- How to complete this task: Line by line, copy the records below exactly and leave the pictures out.

Document images with source code
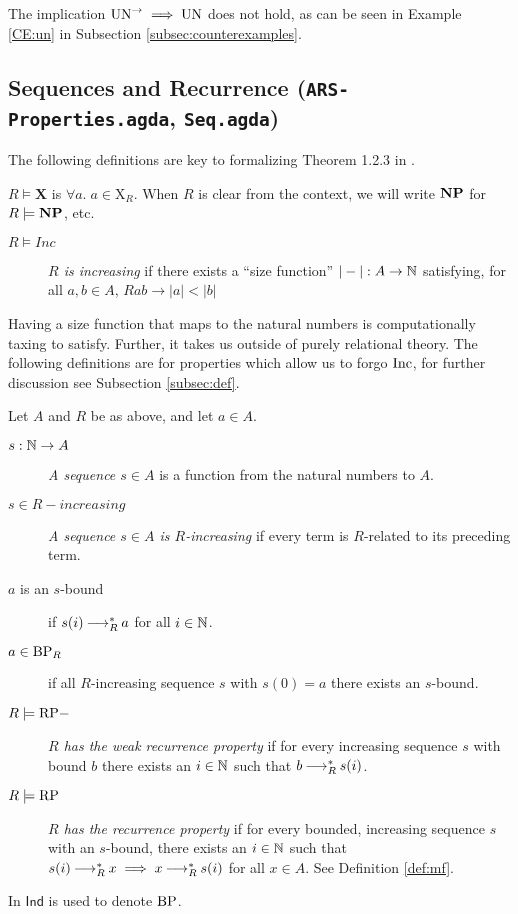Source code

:The implication $\mathrm{UN}^{\to} \implies \mathrm{UN}$ does not hold, as can be seen in Example \ref{CE:un} in Subsection \ref{subsec:counterexamples}.

\subsection{Sequences and Recurrence (\texttt{ARS-Properties.agda}, \texttt{Seq.agda})}
The following definitions are key to formalizing Theorem 1.2.3 in \terese.

\begin{notation}
    $R \models \mathbf{X}$ is $\forall a.\; a \in \mathrm{X}_R$. When $R$ is clear from the context, we will write $\mathbf{NP}$ for $R \models \mathbf{NP}$, etc. 
\end{notation}

\begin{definition} \hfill
    \begin{description}
        \item[$R \models Inc$] \emph{$R$ is increasing} if there exists a ``size function'' $|-| : A \to \mathbb{N}$ satisfying, for all $a, b \in A$,
        $Rab \to |a| < |b|$  
    \end{description}
\end{definition}

Having a size function that maps to the natural numbers is computationally taxing to satisfy. 
Further, it takes us outside of purely relational theory. The following definitions are for properties which allow us to forgo $\mathrm{Inc}$, for further discussion see Subsection \ref{subsec:def}.
\begin{definition} \label{def:rp} Let $A$ and $R$ be as above, and let $a \in A$.
    \begin{description} 
        \item[$s : \mathbb{N} \to A$] \emph{A sequence $s \in A$} is a function from the natural numbers to $A$.  
        \item[$s \in R-increasing$] \emph{A sequence $s \in A$ is $R$-increasing} if every term is $R$-related to its preceding term.
        \item[$a$ is an $s$-bound] if $s (i) \mathbin{\longrightarrow_R^*} a$ for all $i \in \mathbb{N}$. 
        \item[$a \in \mathrm{BP}_R$] if all $R$-increasing sequence $s$ with $s (0) = a$ there exists an $s$-bound.  
        \item[$R \models \mathrm{RP-}$] \emph{$R$ has the weak recurrence property} if for every increasing sequence $s$ with bound $b$ there exists an $i \in \mathbb{N}$ such that $b \mathbin{\longrightarrow_R^*} s (i)$.
        \item[$R \models \mathrm{RP}$] \emph{$R$ has the recurrence property} if for every bounded, increasing sequence $s$ with an $s$-bound, there exists an $i \in \mathbb{N}$ such that 
        $s (i) \mathbin{\longrightarrow_R^*} x \implies x \mathbin{\longrightarrow_R^*} s (i)$ for all $x\in A$. See Definition \ref{def:mf}. 
    \end{description}
\end{definition}
In \terese $\mathsf{Ind}$ is used to denote $\mathrm{BP}$.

- Task result:
Source code

:The implication $\mathrm{UN}^{\to} \implies \mathrm{UN}$ does not hold, as can be seen in Example \ref{CE:un} in Subsection \ref{subsec:counterexamples}.

\subsection{Sequences and Recurrence (\texttt{ARS-Properties.agda}, \texttt{Seq.agda})}
The following definitions are key to formalizing Theorem 1.2.3 in \terese.

\begin{notation}
    $R \models \mathbf{X}$ is $\forall a.\; a \in \mathrm{X}_R$. When $R$ is clear from the context, we will write $\mathbf{NP}$ for $R \models \mathbf{NP}$, etc. 
\end{notation}

\begin{definition} \hfill
    \begin{description}
        \item[$R \models Inc$] \emph{$R$ is increasing} if there exists a ``size function'' $|-| : A \to \mathbb{N}$ satisfying, for all $a, b \in A$,
        $Rab \to |a| < |b|$  
    \end{description}
\end{definition}

Having a size function that maps to the natural numbers is computationally taxing to satisfy. 
Further, it takes us outside of purely relational theory. The following definitions are for properties which allow us to forgo $\mathrm{Inc}$, for further discussion see Subsection \ref{subsec:def}.
\begin{definition} \label{def:rp} Let $A$ and $R$ be as above, and let $a \in A$.
    \begin{description} 
        \item[$s : \mathbb{N} \to A$] \emph{A sequence $s \in A$} is a function from the natural numbers to $A$.  
        \item[$s \in R-increasing$] \emph{A sequence $s \in A$ is $R$-increasing} if every term is $R$-related to its preceding term.
        \item[$a$ is an $s$-bound] if $s (i) \mathbin{\longrightarrow_R^*} a$ for all $i \in \mathbb{N}$. 
        \item[$a \in \mathrm{BP}_R$] if all $R$-increasing sequence $s$ with $s (0) = a$ there exists an $s$-bound.  
        \item[$R \models \mathrm{RP-}$] \emph{$R$ has the weak recurrence property} if for every increasing sequence $s$ with bound $b$ there exists an $i \in \mathbb{N}$ such that $b \mathbin{\longrightarrow_R^*} s (i)$.
        \item[$R \models \mathrm{RP}$] \emph{$R$ has the recurrence property} if for every bounded, increasing sequence $s$ with an $s$-bound, there exists an $i \in \mathbb{N}$ such that 
        $s (i) \mathbin{\longrightarrow_R^*} x \implies x \mathbin{\longrightarrow_R^*} s (i)$ for all $x\in A$. See Definition \ref{def:mf}. 
    \end{description}
\end{definition}
In \terese $\mathsf{Ind}$ is used to denote $\mathrm{BP}$.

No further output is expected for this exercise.